Alguna vez me habían lamido el coño, pero nunca hasta entonces lo había hecho un hombre tan experimentado como mi padre. Sin perder la coordinación de los movimientos de labios, lengua y dedos, aceleró sus acciones para encaminarme al punto de no retorno. Mis gritos se entrelazaron con gemidos roncos y profundos jadeos de alguno de nuestros enemigos; me alegró que se estuvieran masturbando; si gastaban sus descargas no tendrían ganas de follarme esa noche.

Mi tensión interna se acumuló hasta que sentí que todo mi cuerpo convulsionaba en un orgasmo como nunca antes hubiera experimentado. Él siguió al frente de su ofensiva, con el rostro empapado por los líquidos que salían de mi coño. Entendí que nuestra relación había cambiado también para él y me emocioné por ello. Mi padre estaba más desinhibido conmigo. No supe qué tanto de su actitud se debía a la charada que estábamos montando y cuánto podía ser resultado de haber provocado un orgasmo en el cuerpo de su propia hija.

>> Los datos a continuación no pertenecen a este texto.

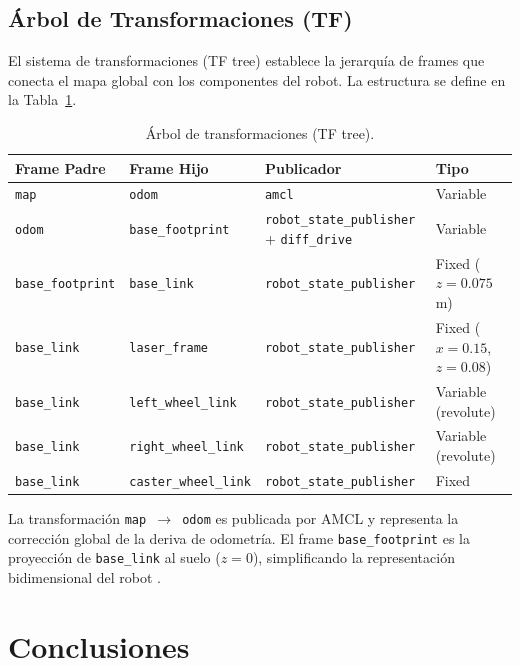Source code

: \documentclass[12pt,letterpaper]{article}
\begin{document}
\subsection{Árbol de Transformaciones (TF)}

El sistema de transformaciones (TF tree) establece la jerarquía de frames que conecta el mapa global con los componentes del robot. La estructura se define en la Tabla~\ref{tab:tf_tree}.

\begin{table}[H]
    \centering
    \caption{Árbol de transformaciones (TF tree).}
    \label{tab:tf_tree}
    \begin{tabular}{llll}
        \hline
        \textbf{Frame Padre} & \textbf{Frame Hijo} & \textbf{Publicador} & \textbf{Tipo} \\
        \hline
        \texttt{map} & \texttt{odom} & \texttt{amcl} & Variable \\
        \texttt{odom} & \texttt{base\_footprint} & \texttt{robot\_state\_publisher} + \texttt{diff\_drive} & Variable \\
        \texttt{base\_footprint} & \texttt{base\_link} & \texttt{robot\_state\_publisher} & Fixed ($z=0.075$ m) \\
        \texttt{base\_link} & \texttt{laser\_frame} & \texttt{robot\_state\_publisher} & Fixed ($x=0.15$, $z=0.08$) \\
        \texttt{base\_link} & \texttt{left\_wheel\_link} & \texttt{robot\_state\_publisher} & Variable (revolute) \\
        \texttt{base\_link} & \texttt{right\_wheel\_link} & \texttt{robot\_state\_publisher} & Variable (revolute) \\
        \texttt{base\_link} & \texttt{caster\_wheel\_link} & \texttt{robot\_state\_publisher} & Fixed \\
        \hline
    \end{tabular}
\end{table}

La transformación \texttt{map $\rightarrow$ odom} es publicada por AMCL y representa la corrección global de la deriva de odometría. El frame \texttt{base\_footprint} es la proyección de \texttt{base\_link} al suelo ($z=0$), simplificando la representación bidimensional del robot \citep{marder2010office}.

\section{Conclusiones}
\label{sec:conclusiones}
\end{document}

Se levantó y me tomó por la cintura. Hizo girar mi cuerpo para ponerme boca abajo y alzó mis caderas para dejarme con las rodillas y los codos apoyados sobre el camastro.

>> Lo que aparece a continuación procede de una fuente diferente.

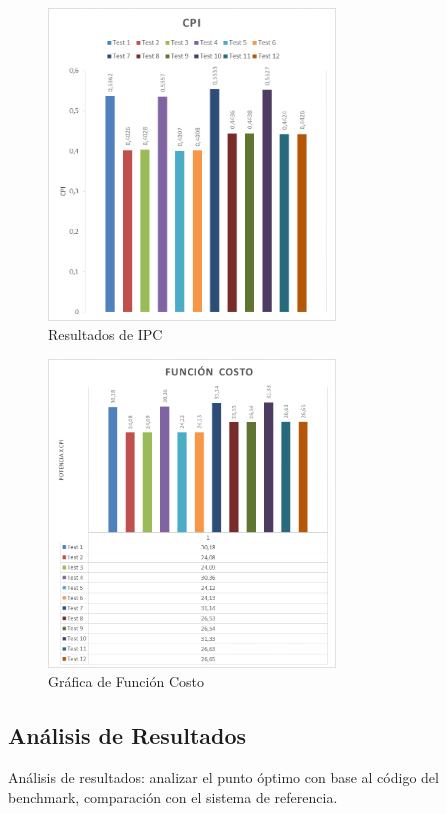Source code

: \documentclass[journal]{IEEEtran}
\begin{document}
\begin{figure}[!ht]
        \begin{center}
        \includegraphics[width=3in]{fig2.png}
        \caption{Resultados de IPC}
        \end{center}
\end{figure}

\begin{figure}[!ht]
        \begin{center}
        \includegraphics[width=3in]{fig3.png}
        \caption{Gr\'{a}fica de Funci\'{o}n Costo}
        \end{center}
\end{figure}

\subsection{An\'{a}lisis de Resultados}
An\'{a}lisis de resultados: analizar el punto \'{o}ptimo con base al c\'{o}digo del benchmark, comparaci\'{o}n con el sistema de referencia.
\end{document}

—Me han dicho que sabes jugar con tu consolador —comentó en voz alta, más para nuestros espectadores que para mí—. Veamos si yo también sé hacerlo.

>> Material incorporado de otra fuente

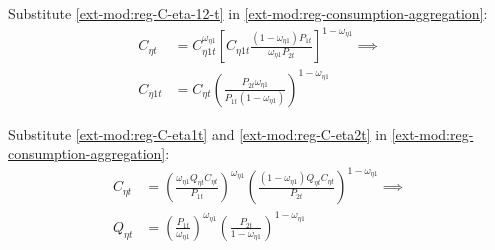 \documentclass[../thesis.tex]{subfiles}
\begin{document}
	Substitute \ref{ext-mod:reg-C-eta-12-t} in \ref{ext-mod:reg-consumption-aggregation}:
	\begin{align}
		C_{\eta t} &= C_{\eta 1 t}^{\omega_{\eta 1}} \left[ C_{\eta 1 t} \frac{(1 - \omega_{\eta 1}) P_{1t}}{\omega_{\eta 1} P_{2t}} \right]^{1-\omega_{\eta 1}} \implies \nonumber \\
		C_{\eta 1 t} &= C_{\eta t} \left( \frac{P_{2t} \omega_{\eta 1}}{P_{1t} (1 - \omega_{\eta 1})} \right)^{1-\omega_{\eta 1}} \label{ext-mod:reg-C-eta-1-t}
	\end{align}

	Substitute \ref{ext-mod:reg-C-eta1t} and \ref{ext-mod:reg-C-eta2t} in \ref{ext-mod:reg-consumption-aggregation}:
	\begin{align}
		C_{\eta t} &= \left( \frac{\omega_{\eta 1} Q_{\eta t} C_{\eta t}}{P_{1t}} \right)^{\omega_{\eta 1}} \left( \frac{(1 - \omega_{\eta 1}) Q_{\eta t} C_{\eta t}}{P_{2t}} \right)^{1-\omega_{\eta 1}} \implies \nonumber \\
		Q_{\eta t} &= \left( \frac{P_{1 t}}{\omega_{\eta 1}} \right)^{\omega_{\eta 1}} \left( \frac{P_{2 t}}{1 -\omega_{\eta 1}} \right)^{1 -\omega_{\eta 1}} \label{ext-mod:reg-total-expense-level}
	\end{align}

\begin{comment}
	
		Divide \ref{ext-mod:reg-total-expense-level} of region 1 by region 2:
	\begin{align}
		\frac{Q_{1t}}{Q_{2t}} &= \frac{\left( \frac{P_{1 t}}{\omega_{11}} \right)^{\omega_{11}} \left( \frac{P_{2 t}}{1 -\omega_{11}} \right)^{1 -\omega_{11}}}{\left( \frac{P_{1 t}}{\omega_{21}} \right)^{\omega_{21}} \left( \frac{P_{2 t}}{1 -\omega_{21}} \right)^{1 -\omega_{21}}} \implies \nonumber \\
		\frac{Q_{1t}}{Q_{2t}} &= \frac{\omega_{21}^{\omega_{21}} (1 -\omega_{21})^{1 -\omega_{21}}}{\omega_{11}^{\omega_{11}} (1 - \omega_{11})^{1 - \omega_{11}}} \label{ext-mod:reg-total-expense-level-2}
	\end{align}
	
\end{comment}

\end{document}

El director y los suyos gritaron desde la ventana. Jaleaban a mi padre para que me destrozara con mi juguete masturbatorio. Me sorprendió que lo animaran con el tono orgulloso de los buenos camaradas, parecían olvidar que Gedeón Lobo era su prisionero, condenado a la horca para el amanecer. Nuestros enemigos podían desearle la muerte, pero él se había ganado su respeto.

Mi padre tomó mi consolador y me dio un par de azotes sobre las nalgas. No fueron rudos, más bien sonoros. Nuestros enemigos disfrutaban del espectáculo y uno de ellos gritó que se corría. Me sentía físicamente encendida y emocionalmente plena.

Pasó la punta del falo artificial por encima de mis labios vaginales y lo hizo ascender acariciando toda la raja de mi culo. Mi cuerpo estaba a disposición de sus caprichos. Primero hizo que el glande de látex me penetrara el coño, después giró la herramienta en medias vueltas que acompañaba con besos sobre mis nalgas.

Yo temblaba de gusto. Sus besos fueron sustituidos por intensos recorridos de su lengua y rematados por la rasposa caricia del rastrojo de su barba.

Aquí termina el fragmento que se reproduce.